Proposed 5G mast splits opinion in Cushinstown
The planned erection of an 80ft mast at Rathgarogue-Cushinstown GAA Club which can be used for 5G broadband infrastructure has lead to huge upset for local residents who weren't consulted about the plans.
The community has been split over the decision to allow Cignal Infrastructure Ltd to erect a large mast in the back field of the GAA complex. The plan is to lease the mast to one or more of the country's main broadband providers: Eir, Vodafone or Virgin.
More than 100 people attended a meeting hosted by a committee of 22 club members in the Horse & Hound Ballinaboola on Monday night last week where they were given an update on the project.
Chairman of Rathgarogue-Cushinstown GAA Club Robert O'Connor said: 'Earlier this year, we were approached by Cignal Infrastructure Limited, a mobile phone mast construction company to explore the possibility of a mast being constructed on our premises at Cushinstown.'
The terms of the agreement were that the club would receive a €55,000 up-front payment for the siting of the mast on club property. The club received this money but has offered to return it after local residents complained en masse that they had not been informed about the mast being erected near their homes.
The term of the club's agreement with Cignal was for 35 years.
The agreement was subject to Cignal Infrastructure Limited obtaining planning permission for the construction of a mast on the site which it did in the autumn. Cignal Infrastructure Ltd has since been bought out by a Spanish company.
Mr O'Connor said the committee checked out the proposal with other clubs and with GAA Headquarters. 'Cignal Infrastructure Limited have over the past four years entered into similar arrangements with sports clubs across the country, including GAA clubs, rugby and soccer clubs.
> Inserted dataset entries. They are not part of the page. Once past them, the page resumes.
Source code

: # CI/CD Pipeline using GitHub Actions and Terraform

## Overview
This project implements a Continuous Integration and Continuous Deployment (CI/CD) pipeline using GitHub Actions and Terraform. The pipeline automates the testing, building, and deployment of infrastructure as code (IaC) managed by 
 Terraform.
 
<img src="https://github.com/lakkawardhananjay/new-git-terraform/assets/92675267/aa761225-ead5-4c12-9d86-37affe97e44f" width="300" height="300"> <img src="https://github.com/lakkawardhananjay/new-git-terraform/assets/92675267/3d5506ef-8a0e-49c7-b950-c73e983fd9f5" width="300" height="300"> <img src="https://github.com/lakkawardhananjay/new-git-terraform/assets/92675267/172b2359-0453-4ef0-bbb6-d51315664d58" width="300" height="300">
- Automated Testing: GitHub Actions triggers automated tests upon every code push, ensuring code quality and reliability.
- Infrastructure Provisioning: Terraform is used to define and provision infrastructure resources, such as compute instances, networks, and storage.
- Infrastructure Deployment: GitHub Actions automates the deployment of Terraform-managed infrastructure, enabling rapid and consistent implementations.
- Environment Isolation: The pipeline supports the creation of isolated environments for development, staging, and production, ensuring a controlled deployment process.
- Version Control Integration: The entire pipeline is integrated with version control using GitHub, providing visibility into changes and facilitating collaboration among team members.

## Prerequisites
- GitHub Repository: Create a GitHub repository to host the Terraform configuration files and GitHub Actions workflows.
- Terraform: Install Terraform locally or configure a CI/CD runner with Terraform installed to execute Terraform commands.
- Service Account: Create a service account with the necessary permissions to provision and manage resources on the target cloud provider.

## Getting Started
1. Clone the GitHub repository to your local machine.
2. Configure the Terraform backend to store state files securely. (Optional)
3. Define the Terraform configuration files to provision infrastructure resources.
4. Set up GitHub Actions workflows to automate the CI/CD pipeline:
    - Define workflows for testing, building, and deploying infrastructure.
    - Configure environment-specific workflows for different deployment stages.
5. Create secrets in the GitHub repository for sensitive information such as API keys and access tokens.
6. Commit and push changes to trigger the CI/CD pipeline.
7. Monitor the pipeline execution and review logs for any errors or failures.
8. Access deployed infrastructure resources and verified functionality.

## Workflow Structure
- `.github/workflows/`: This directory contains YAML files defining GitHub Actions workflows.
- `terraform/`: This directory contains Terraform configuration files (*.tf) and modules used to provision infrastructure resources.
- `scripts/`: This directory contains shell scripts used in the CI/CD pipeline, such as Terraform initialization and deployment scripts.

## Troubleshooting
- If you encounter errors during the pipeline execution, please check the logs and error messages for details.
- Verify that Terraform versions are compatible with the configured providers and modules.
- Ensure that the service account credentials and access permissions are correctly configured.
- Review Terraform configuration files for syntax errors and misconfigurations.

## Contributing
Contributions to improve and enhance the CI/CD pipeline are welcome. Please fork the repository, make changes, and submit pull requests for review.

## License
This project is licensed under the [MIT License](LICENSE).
While the proposal was communicated by the committee to a WhatsApp group comprising a number of club members, we now accept that we were not clear enough about what the proposal would mean in our communication. We have apologised to our club members for the lack of clarity in that communication.'
The decision not to hold a public meeting in March is a source of regret for the committee who are questioning why Cignal didn't erect a planning permission notice at the club's main entrance.
'We feel let down by Cignal as we believe that they make a major mistake by failing to erect a planning permission notice at the main entrance to our club grounds.'
The club entered into heads of agreement with Cignal Infrastructure Limited in March. They obtained planning permission in late September and all legalities were completed in October including the payment of the sum of €55,000.
'It has become obvious to us in the last two weeks, however, that there is significant opposition to the siting of this mast on our club property. The committee have resolved now to take all and every steps possible to terminate the club's agreement with Cignal Infrastructure Limited.'
The committee have met with the Chief Executive of Cignal Infrastructure Limited Colin Cunningham and are hoping a resolution can be found to the issue.
'We also hosted a public meeting in the last Monday night at which a broad based community committee was set up to explore the contribution that the community could make towards assisting in bringing about the exiting of the club from the agreement that it has entered into with Cignal Infrastructure Limited. We will continue to communicate the community's opposition and concerns to Cignal and will keep the public and the club informed of developments.'
There is strong approval for the mast within the locality where residents are at their wits' end trying to access internet. Some have had to travel to their local church to get reception when their data runs out, while for many standing outside the house in the elements at different times of the day is required to get a decent phone signal.
Over recent weeks animosity has grown with WhatsApp groups being formed.
It has gotten to the stage where its neighbour against neighbour in some instances, such is the level of irreconcilable viewpoints on the mast and upset locally within the community.
Many residents believe there is no scientific evidence that 5G will cause any physical harm to anyone within the radius of the mast, while others believe it will.
Concern has also been expressed that extricating the club from the issue could cost the club because preparatory works for the mast have been completed and planning permission to erect the most has cost Cignal Infrastructure Ltd thousands of euros.